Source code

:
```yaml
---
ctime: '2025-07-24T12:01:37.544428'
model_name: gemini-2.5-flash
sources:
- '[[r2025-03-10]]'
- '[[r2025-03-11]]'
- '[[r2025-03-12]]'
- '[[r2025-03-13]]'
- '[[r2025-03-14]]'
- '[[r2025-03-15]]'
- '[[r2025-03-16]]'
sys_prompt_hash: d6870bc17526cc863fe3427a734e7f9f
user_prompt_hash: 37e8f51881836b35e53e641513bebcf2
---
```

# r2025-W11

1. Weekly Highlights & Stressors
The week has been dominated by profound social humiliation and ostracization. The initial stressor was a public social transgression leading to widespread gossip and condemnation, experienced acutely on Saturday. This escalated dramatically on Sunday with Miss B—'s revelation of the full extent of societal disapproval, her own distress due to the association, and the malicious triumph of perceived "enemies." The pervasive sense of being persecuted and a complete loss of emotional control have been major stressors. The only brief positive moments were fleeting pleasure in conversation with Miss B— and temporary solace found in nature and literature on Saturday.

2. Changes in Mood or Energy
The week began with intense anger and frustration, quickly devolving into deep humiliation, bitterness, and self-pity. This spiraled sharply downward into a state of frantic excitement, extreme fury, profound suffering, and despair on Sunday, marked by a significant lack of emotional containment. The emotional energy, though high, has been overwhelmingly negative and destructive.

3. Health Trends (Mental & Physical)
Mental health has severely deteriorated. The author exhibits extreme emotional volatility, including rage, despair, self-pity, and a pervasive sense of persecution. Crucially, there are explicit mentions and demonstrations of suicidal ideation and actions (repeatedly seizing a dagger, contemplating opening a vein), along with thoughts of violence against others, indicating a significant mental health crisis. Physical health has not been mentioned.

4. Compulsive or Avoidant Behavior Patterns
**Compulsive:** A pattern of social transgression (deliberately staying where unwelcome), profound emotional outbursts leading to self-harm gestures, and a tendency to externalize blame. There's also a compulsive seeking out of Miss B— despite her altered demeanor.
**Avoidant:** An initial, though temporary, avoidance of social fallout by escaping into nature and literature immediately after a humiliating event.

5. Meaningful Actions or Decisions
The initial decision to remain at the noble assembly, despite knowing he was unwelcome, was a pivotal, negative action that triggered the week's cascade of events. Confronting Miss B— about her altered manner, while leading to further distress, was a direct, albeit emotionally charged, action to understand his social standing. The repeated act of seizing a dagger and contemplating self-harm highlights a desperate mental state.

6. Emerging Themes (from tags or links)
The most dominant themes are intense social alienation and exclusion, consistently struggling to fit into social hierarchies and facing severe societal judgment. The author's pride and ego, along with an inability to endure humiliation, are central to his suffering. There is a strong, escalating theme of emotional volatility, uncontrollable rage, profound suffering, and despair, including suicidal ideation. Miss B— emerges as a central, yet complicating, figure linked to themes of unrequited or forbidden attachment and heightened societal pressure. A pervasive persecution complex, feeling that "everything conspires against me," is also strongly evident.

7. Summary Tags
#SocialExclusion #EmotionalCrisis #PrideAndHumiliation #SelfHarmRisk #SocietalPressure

*****

Nothing in the data may differ; print all of it exactly as written.

RESPONSE:
Source code

:
```yaml
---
ctime: '2025-07-24T12:01:37.544428'
model_name: gemini-2.5-flash
sources:
- '[[r2025-03-10]]'
- '[[r2025-03-11]]'
- '[[r2025-03-12]]'
- '[[r2025-03-13]]'
- '[[r2025-03-14]]'
- '[[r2025-03-15]]'
- '[[r2025-03-16]]'
sys_prompt_hash: d6870bc17526cc863fe3427a734e7f9f
user_prompt_hash: 37e8f51881836b35e53e641513bebcf2
---
```

# r2025-W11

1. Weekly Highlights & Stressors
The week has been dominated by profound social humiliation and ostracization. The initial stressor was a public social transgression leading to widespread gossip and condemnation, experienced acutely on Saturday. This escalated dramatically on Sunday with Miss B—'s revelation of the full extent of societal disapproval, her own distress due to the association, and the malicious triumph of perceived "enemies." The pervasive sense of being persecuted and a complete loss of emotional control have been major stressors. The only brief positive moments were fleeting pleasure in conversation with Miss B— and temporary solace found in nature and literature on Saturday.

2. Changes in Mood or Energy
The week began with intense anger and frustration, quickly devolving into deep humiliation, bitterness, and self-pity. This spiraled sharply downward into a state of frantic excitement, extreme fury, profound suffering, and despair on Sunday, marked by a significant lack of emotional containment. The emotional energy, though high, has been overwhelmingly negative and destructive.

3. Health Trends (Mental & Physical)
Mental health has severely deteriorated. The author exhibits extreme emotional volatility, including rage, despair, self-pity, and a pervasive sense of persecution. Crucially, there are explicit mentions and demonstrations of suicidal ideation and actions (repeatedly seizing a dagger, contemplating opening a vein), along with thoughts of violence against others, indicating a significant mental health crisis. Physical health has not been mentioned.

4. Compulsive or Avoidant Behavior Patterns
**Compulsive:** A pattern of social transgression (deliberately staying where unwelcome), profound emotional outbursts leading to self-harm gestures, and a tendency to externalize blame. There's also a compulsive seeking out of Miss B— despite her altered demeanor.
**Avoidant:** An initial, though temporary, avoidance of social fallout by escaping into nature and literature immediately after a humiliating event.

5. Meaningful Actions or Decisions
The initial decision to remain at the noble assembly, despite knowing he was unwelcome, was a pivotal, negative action that triggered the week's cascade of events. Confronting Miss B— about her altered manner, while leading to further distress, was a direct, albeit emotionally charged, action to understand his social standing. The repeated act of seizing a dagger and contemplating self-harm highlights a desperate mental state.

6. Emerging Themes (from tags or links)
The most dominant themes are intense social alienation and exclusion, consistently struggling to fit into social hierarchies and facing severe societal judgment. The author's pride and ego, along with an inability to endure humiliation, are central to his suffering. There is a strong, escalating theme of emotional volatility, uncontrollable rage, profound suffering, and despair, including suicidal ideation. Miss B— emerges as a central, yet complicating, figure linked to themes of unrequited or forbidden attachment and heightened societal pressure. A pervasive persecution complex, feeling that "everything conspires against me," is also strongly evident.

7. Summary Tags
#SocialExclusion #EmotionalCrisis #PrideAndHumiliation #SelfHarmRisk #SocietalPressure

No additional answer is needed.